Quorum orchestration client SDK — typed TypeScript client for the AppSync-hosted orchestration engine. Drives multi-agent peer review, revision loops, and tamper-evident audit logging.

Downloads

49

Readme

@quantiya/quorum-core

Typed TypeScript client for the Quorum orchestration engine — an AppSync-hosted, multi-agent peer-review service that drives the two-gate review flow: primary agent proposes, peer reviewers vote, consensus resolves or escalates to the user, with a tamper-evident audit log of every decision.

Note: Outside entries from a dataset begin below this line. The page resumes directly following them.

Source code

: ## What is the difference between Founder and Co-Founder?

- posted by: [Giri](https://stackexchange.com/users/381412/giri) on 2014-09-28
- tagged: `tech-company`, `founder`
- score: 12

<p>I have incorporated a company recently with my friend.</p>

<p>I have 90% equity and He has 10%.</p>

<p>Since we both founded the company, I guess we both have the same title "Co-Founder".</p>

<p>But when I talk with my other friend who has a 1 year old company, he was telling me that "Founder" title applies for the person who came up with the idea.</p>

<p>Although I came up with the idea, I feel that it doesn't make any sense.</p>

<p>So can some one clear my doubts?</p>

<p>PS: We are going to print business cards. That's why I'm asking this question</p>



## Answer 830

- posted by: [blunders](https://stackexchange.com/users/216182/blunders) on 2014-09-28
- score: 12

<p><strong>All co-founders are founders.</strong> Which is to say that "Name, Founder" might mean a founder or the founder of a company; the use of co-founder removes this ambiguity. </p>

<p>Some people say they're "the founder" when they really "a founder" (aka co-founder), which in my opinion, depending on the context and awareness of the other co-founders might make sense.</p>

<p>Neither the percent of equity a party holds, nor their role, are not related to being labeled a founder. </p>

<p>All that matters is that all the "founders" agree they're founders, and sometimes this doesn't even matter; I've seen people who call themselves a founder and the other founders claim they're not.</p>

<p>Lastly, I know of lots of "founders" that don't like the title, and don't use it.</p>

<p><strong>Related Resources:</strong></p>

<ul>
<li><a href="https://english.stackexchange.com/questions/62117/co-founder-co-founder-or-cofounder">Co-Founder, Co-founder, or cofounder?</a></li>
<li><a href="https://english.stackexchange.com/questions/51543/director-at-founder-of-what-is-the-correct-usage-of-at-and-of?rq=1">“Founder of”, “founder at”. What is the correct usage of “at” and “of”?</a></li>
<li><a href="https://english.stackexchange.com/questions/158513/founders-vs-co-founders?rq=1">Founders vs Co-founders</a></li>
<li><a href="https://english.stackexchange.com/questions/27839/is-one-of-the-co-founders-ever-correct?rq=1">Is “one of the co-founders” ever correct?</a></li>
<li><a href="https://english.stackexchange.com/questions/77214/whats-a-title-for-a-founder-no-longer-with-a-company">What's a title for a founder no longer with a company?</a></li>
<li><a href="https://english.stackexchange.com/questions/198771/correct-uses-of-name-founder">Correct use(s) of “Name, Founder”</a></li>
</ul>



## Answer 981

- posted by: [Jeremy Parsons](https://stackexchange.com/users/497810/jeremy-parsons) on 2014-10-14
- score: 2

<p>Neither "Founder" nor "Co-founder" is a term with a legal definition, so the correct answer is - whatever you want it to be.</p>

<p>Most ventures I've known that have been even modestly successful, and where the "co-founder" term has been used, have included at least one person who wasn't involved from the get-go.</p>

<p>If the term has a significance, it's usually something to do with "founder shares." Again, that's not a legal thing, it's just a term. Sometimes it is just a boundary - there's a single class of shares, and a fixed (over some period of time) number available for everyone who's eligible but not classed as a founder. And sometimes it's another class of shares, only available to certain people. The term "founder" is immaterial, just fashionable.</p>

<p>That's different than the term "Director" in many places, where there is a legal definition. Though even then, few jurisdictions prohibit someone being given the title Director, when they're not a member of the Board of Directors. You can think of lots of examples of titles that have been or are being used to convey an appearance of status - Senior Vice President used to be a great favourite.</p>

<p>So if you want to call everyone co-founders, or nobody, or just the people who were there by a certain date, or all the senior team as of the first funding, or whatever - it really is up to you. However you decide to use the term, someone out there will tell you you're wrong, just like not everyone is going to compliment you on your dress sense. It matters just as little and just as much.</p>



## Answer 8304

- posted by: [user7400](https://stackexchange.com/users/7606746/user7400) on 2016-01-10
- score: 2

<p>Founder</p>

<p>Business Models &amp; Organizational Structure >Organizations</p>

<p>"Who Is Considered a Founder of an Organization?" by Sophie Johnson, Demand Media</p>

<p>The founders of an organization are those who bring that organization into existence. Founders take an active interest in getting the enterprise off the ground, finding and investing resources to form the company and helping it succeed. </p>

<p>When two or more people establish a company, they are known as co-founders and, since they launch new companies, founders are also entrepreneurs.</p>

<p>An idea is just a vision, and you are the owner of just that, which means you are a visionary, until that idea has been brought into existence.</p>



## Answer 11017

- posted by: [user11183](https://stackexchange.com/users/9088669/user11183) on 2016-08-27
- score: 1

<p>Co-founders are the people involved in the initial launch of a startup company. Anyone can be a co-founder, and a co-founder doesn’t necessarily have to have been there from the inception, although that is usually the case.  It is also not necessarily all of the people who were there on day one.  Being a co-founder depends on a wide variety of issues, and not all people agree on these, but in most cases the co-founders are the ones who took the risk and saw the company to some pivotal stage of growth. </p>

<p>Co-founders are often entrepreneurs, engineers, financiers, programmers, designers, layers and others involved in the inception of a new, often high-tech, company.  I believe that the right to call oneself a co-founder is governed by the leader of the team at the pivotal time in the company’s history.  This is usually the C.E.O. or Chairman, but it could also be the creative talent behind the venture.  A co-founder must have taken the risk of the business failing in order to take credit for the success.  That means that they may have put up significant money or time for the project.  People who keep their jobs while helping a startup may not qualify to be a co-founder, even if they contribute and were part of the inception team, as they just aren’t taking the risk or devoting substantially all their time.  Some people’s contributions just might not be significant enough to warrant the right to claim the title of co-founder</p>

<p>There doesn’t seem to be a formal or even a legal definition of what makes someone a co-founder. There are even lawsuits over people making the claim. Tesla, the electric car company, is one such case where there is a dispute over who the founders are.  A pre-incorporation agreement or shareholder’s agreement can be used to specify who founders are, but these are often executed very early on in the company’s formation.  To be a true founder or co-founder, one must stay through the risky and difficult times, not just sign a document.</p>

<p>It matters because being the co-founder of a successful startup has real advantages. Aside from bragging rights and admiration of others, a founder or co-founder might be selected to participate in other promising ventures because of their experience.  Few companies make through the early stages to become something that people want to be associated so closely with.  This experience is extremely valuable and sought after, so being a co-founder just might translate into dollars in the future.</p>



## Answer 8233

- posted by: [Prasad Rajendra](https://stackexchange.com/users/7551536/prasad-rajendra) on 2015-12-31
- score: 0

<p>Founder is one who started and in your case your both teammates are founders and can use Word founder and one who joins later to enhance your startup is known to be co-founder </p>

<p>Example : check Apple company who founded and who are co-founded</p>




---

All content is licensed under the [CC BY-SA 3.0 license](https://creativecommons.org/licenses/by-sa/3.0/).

Homepage: quorum.quantiya.ai

Status: prerelease. 1.0.0 is the first npm publish (no 2e.4 source ever shipped to the registry). The API below is what the 1.0.0 tarball will expose.


Requirements

  • Node 18+ — uses globalThis.fetch and globalThis.crypto.subtle, both of which Node 18+ ships natively. Subscriptions need a WebSocket implementation. Node 22+ and modern browsers expose globalThis.WebSocket natively; Node 18/20 do NOT ship a stable global WebSocket, so callers on those runtimes must pass webSocketFactory in ConnectParams. The factory MUST forward the protocols argument — AppSync's realtime endpoint requires the graphql-ws subprotocol, which the SDK passes via protocols; dropping it breaks the subscription handshake. Example: (url, protocols) => new (require("ws"))(url, protocols). Without a factory, client.onGateResolved(...) throws a typed EngineEvalError with payload.kind === "client_error" pointing at webSocketFactory. No third-party crypto, HTTP, or GraphQL deps; no AWS SDK, no Amplify.
  • An AppSync HTTPS endpoint URL (the 2.0 backend's GraphQLApiUrl CloudFormation output) and a Cognito ID token (JWT) for the signed-in user. Token refresh is the caller's responsibility.
  • A pre-derived 32-byte AES-256-GCM session key for the session this client is bound to. The session key is decrypted from Session.encryptedKeys[deviceId] using the caller's ECDH private key — that pipeline already lives in @quantiya/codevibe-core under src/crypto/.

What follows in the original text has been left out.